__Problem details__
Search the entries below for the string "message" and copy the lines that hold it.

BEGIN Data extracts

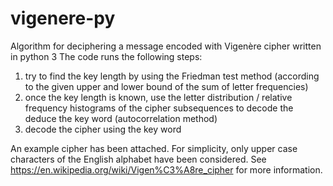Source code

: # vigenere-py
Algorithm for deciphering a message encoded with Vigenère cipher written in python 3
The code runs the following steps:
1. try to find the key length by using the Friedman test method (according to the given upper and lower bound of the sum of letter frequencies)
2. once the key length is known, use the letter distribution / relative frequency histograms of the cipher subsequences to decode the deduce the key word (autocorrelation method)
3. decode the cipher using the key word

An example cipher has been attached. For simplicity, only upper case characters of the English alphabet have been considered. See https://en.wikipedia.org/wiki/Vigen%C3%A8re_cipher for more information.
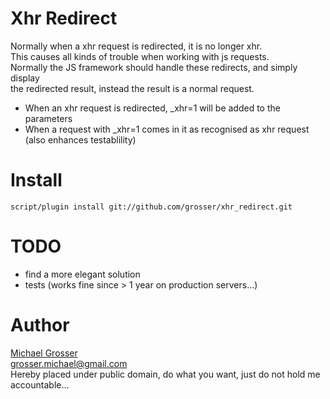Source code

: Xhr Redirect
=============
Normally when a xhr request is redirected, it is no longer xhr.  
This causes all kinds of trouble when working with js requests.  
Normally the JS framework should handle these redirects, and simply display  
the redirected result, instead the result is a normal request.  

 - When an xhr request is redirected, _xhr=1 will be added to the parameters
 - When a request with _xhr=1 comes in it as recognised as xhr request (also enhances testablility)

Install
=======
    script/plugin install git://github.com/grosser/xhr_redirect.git

TODO
====
 - find a more elegant solution
 - tests (works fine since > 1 year on production servers...)

Author
======
[Michael Grosser](http://pragmatig.wordpress.com)  
grosser.michael@gmail.com  
Hereby placed under public domain, do what you want, just do not hold me accountable...  
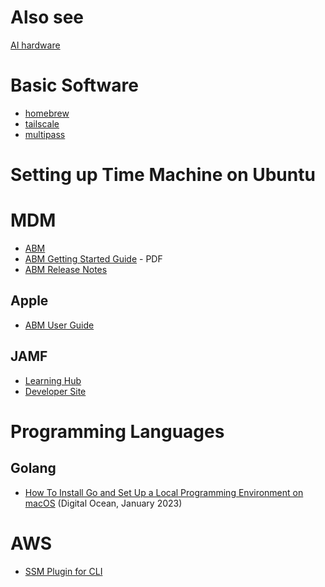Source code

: # Also see
[AI hardware](https://github.com/mdfranz/cheetsheetz/blob/main/ai/llm/apple-mlx.md)


# Basic Software
- [homebrew](https://brew.sh/)
- [tailscale](https://tailscale.com/)
- [multipass](https://multipass.run)


# Setting up Time Machine on Ubuntu

# MDM
- [ABM](https://www.apple.com/business/enterprise/it/)
- [ABM Getting Started Guide](https://www.apple.com/business/docs/site/Apple_Business_Manager_Getting_Started_Guide.pdf) - PDF
- [ABM Release Notes](https://support.apple.com/en-us/103273)

## Apple
- [ABM User Guide](https://support.apple.com/guide/apple-business-manager/intro-to-apple-business-manager-axm7909096bf/web)
## JAMF
- [Learning Hub](https://learn.jamf.com/en-US/)
- [Developer Site](https://developer.jamf.com/)

# Programming Languages
## Golang
- [How To Install Go and Set Up a Local Programming Environment on macOS](https://www.digitalocean.com/community/tutorials/how-to-install-go-and-set-up-a-local-programming-environment-on-macos) (Digital Ocean, January 2023)

# AWS 
- [SSM Plugin for CLI](https://docs.aws.amazon.com/systems-manager/latest/userguide/install-plugin-macos-overview.html)
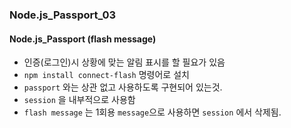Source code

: ### Node.js_Passport_03

#### Node.js_Passport (flash message)
- 인증(로그인)시 상황에 맞는 알림 표시를 할 필요가 있음
- `npm install connect-flash` 명령어로 설치
- `passport` 와는 상관 없고 사용하도록 구현되어 있는것.
- `session` 을 내부적으로 사용함
- `flash message` 는 1회용 `message`으로 사용하면 `session` 에서 삭제됨.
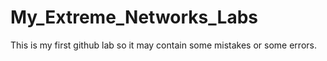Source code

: # My_Extreme_Networks_Labs
This is my first github lab so it may contain some mistakes or some errors. 

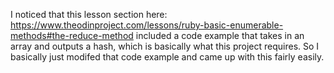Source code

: I noticed that this lesson section here: https://www.theodinproject.com/lessons/ruby-basic-enumerable-methods#the-reduce-method included a code example that takes in an array and outputs a hash, which is basically what this project requires. So I basically just modifed that code example and came up with this fairly easily.
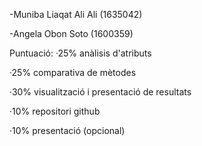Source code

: -Muniba Liaqat Ali Ali (1635042)

-Angela Obon Soto (1600359)

Puntuació: 
  ·25% anàlisis d'atributs
  
  ·25% comparativa de mètodes
  
  ·30% visualització i presentació
  de resultats
  
  ·10% repositori github 
  
  ·10% presentació (opcional)
  
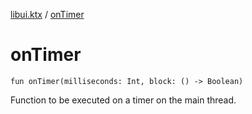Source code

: [libui.ktx](README.md) / [onTimer](on-timer.md)

# onTimer

`fun onTimer(milliseconds: Int, block: () -> Boolean)`

Function to be executed on a timer on the main thread.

END Data extracts

__Solution to this exercise__
Algorithm for deciphering a message encoded with Vigenère cipher written in python 3
#### Node.js_Passport (flash message)
- `flash message` 는 1회용 `message`으로 사용하면 `session` 에서 삭제됨.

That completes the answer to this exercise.